Apps that use 3rd-party updater over insecure HTTP channels subject to MiTM attacks.
Camtasia, uTorrent, and a large number of other Mac apps are susceptible to man-in-the-middle attacks that install malicious code, thanks to a vulnerability in Sparkle, the third-party software framework the apps use to receive updates.
Here’s a video showing a proof-of-concept attack performed against a vulnerable version of the Sequel Pro app:
Fellow researcher Simone Margaritelli has developed a technique that streamlines the attack by allowing it to work with the Metasploit exploit framework. He showed how he could exploit the vulnerability on a fully patched Mac running the latest version of the VLC Media Player. VLC developers released an update three days ago that patches the vulnerability so that the attack no longer works against the latest version.
The precise number of apps affected isn’t known because it’s not easy to detect all the conditions necessary for them to be vulnerable. Radek estimated the number to be “huge” and said he has confirmed that the list includes Camtasia 2 v2.10.4, DuetDisplay v188.8.131.52, uTorrent v1.8.7, and Sketch v3.5.1. Computer forensics expert Jonathan Zdziarski told Ars that the Hopper reverse engineering tool and DXO Optics Pro are also susceptible. A longer list of apps that rely on Sparkle ishere, but readers are cautioned that not all of them communicate over insecure HTTP channels or use a vulnerable version of the update framework. Margaritelli said the most recent version of the Adium instant messenger uses HTTPS for updates and isn’t vulnerable.
Radek said a separate but less severe vulnerability in Sparkle could be exploited against poorly configured update servers. It allowed attackers to replace one of the update files with a malicious one. As already noted, Sparkle has provided a fix for both weaknesses, but installing it isn’t necessarily as easy as clicking an update button.
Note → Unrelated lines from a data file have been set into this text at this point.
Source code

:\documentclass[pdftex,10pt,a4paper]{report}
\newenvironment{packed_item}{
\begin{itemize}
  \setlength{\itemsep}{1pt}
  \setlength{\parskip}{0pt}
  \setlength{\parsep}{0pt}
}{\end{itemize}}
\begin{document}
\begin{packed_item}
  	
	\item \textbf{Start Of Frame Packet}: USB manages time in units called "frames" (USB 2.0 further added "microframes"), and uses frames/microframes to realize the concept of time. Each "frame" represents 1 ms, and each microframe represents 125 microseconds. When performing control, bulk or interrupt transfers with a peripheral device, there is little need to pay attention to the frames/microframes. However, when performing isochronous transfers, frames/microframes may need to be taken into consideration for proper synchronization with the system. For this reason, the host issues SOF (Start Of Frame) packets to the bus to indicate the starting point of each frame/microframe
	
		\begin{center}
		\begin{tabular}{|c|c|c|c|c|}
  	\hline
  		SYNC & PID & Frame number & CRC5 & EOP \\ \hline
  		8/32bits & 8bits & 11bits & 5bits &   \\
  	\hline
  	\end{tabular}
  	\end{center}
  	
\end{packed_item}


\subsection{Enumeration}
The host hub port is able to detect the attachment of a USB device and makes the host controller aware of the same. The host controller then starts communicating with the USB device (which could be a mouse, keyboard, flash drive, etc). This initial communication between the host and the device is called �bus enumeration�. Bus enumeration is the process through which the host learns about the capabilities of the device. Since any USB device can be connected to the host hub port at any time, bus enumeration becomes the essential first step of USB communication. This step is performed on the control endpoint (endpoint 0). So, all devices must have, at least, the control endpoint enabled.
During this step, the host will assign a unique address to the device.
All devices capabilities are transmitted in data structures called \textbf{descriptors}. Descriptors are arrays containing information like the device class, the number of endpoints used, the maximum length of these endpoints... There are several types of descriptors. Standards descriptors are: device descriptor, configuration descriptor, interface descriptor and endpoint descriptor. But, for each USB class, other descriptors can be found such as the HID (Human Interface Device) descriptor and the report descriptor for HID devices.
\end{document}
In an e-mail, Radek wrote:
The problem is that developers who created their applications need to update Sparkle framework inside their apps, which is not trivial.
This process requires [a developer] to:
– Download the newest version of Sparkle Updater
– Check if new version of Sparkle is compatible with the app
– Create some test cases, verify update and so on
– Address this vulnerability and publish new version of the app
Now, this is the moment when people can check for the update and replace this particular app version on their computers with the newest one.
It all depends on the complexity of an application, its size and maintainers. That’s the reason why some developers don’t want to update or can’t update Sparkle in their applications.
Zdziarski said he has heard of at least one app developer having difficulty converting its update servers to use only encrypted HTTPS channels.
The challenge many app developers have in plugging the security hole, combined with the difficulty end users have in knowing which apps are vulnerable, makes this a vexing problem to solve. People who aren’t sure if an app on their Mac is safe should consider avoiding unsecured Wi-Fi networks or using a virtual private network when doing so. Even then, it will still be possible to exploit vulnerable apps, but the attackers would have to be government spies or rogue telecom employees with access to a phone network or Internet backbone.